Sometimes, we feel our life is turning miserably. Our negativity doesn’t allow us to keep our eyes, ears and, most importantly, our minds, hearts and souls opened. We’re reaching our breaking point.

As I said several months ago here: this breaking point can be the prelude to our strongest moment. It is when we reach our breaking point, that we discover our real strength. Allow me to ask you, my dear readers, “What happens to you or with you when you reach your breaking point?” Do you face it, or do you run away?

I’ll be giving you a very simple answer: If you face it, you break it. If you run away (and/or close your ears, eyes, and mouth) – it surely breaks you!

Every day, a dull reality! Many of us will answer this question with a big YES! Actually, we do like to cover a newborn’s day already with a grey veil. Each day has a new face, but sometimes we don’t have the strength to watch its countenance. Of course, not every day has adventures and highlights.

But we enjoy quarreling and arguing. With other people and even with ourselves.

Contrary to what might be expected, I look back on experiences that, at the same time, seemed especially desolating and painful with a particular satisfaction. Indeed, everything I have learned, everything that has truly enhanced and enlightened my existence, has been through affliction and not through happiness.

If it ever were to be possible to eliminate affliction from your earthly existence, the result would not be to make life delectable, but to make it too banal and trivial to be endurable.

By observation, we can feel that many of us need help to manage our everyday life. We need something that would keep us going as we journey through life.
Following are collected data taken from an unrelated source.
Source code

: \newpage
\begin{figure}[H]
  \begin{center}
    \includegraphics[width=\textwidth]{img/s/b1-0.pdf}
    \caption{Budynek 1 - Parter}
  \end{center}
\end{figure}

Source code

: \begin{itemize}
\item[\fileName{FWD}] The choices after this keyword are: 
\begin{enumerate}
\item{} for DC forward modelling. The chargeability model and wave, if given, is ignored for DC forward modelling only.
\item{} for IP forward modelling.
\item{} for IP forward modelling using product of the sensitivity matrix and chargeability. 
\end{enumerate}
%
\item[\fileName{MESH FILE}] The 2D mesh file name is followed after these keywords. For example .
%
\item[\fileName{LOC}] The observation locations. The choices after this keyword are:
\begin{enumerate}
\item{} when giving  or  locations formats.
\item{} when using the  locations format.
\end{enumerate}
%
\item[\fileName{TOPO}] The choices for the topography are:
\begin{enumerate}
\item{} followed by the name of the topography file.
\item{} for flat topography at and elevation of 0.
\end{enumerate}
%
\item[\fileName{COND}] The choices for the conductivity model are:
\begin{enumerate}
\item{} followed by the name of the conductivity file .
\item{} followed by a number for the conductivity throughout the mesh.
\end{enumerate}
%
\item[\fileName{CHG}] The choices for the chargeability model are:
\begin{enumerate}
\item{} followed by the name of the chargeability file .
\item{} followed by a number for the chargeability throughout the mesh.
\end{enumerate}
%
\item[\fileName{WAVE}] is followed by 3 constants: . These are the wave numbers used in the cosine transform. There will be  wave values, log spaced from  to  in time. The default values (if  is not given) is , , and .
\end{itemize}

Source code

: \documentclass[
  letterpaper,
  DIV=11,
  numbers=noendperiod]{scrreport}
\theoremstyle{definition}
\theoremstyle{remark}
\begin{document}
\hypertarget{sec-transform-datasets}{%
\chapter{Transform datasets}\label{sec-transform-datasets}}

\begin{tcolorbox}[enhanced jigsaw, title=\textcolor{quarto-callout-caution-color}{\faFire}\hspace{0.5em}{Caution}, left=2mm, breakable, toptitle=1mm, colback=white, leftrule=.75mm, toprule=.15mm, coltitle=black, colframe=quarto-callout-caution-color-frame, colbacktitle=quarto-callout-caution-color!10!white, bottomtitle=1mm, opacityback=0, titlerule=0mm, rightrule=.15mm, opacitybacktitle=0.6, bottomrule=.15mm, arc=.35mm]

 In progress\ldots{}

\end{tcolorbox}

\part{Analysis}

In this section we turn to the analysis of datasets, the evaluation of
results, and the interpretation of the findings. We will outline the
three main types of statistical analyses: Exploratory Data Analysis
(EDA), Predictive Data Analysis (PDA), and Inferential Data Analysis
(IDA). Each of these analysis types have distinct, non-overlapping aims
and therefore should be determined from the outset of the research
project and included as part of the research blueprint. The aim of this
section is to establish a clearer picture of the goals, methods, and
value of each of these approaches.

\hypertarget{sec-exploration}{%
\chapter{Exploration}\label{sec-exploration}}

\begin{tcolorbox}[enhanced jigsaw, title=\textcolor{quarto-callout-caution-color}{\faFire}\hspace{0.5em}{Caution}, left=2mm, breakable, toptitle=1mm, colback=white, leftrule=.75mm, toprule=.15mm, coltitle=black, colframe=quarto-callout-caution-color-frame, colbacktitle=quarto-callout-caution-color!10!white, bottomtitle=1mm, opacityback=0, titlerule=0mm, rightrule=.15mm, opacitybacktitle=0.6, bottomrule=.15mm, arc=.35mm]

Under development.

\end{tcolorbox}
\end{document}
Many times, we can also learn from other people and their experiences.

Blue eyed or very philosophical but so very true: If the world is to be brought to order, a nation must be first changed.  If the nation isn’t changed, my hometown is to be reordered and must first be set right, my dear brothers and sisters. And one step further: If my family is to be regenerated, I MYSELF MUST FIRST BE!

And here is one more thing: Affection is the humblest love – it gives itself no airs. It lives with humble and private things: soft slippers, old clothes, old jokes, and the thump of a sleepy dog’s tail on the kitchen floor. The glory of affection, the disposition of mind, the good will and tender attachment, is that it can unite those who are not “made for one and another,” people. Who, if not out down by fate in the same household or community, would have nothing to do with one and another.

For me life has been a thing of ups and downs in approximately equal measure. I don’t have something sensational to report every day about my progress. Often, I wonder if fulfillment in life is necessarily tied to change for the better.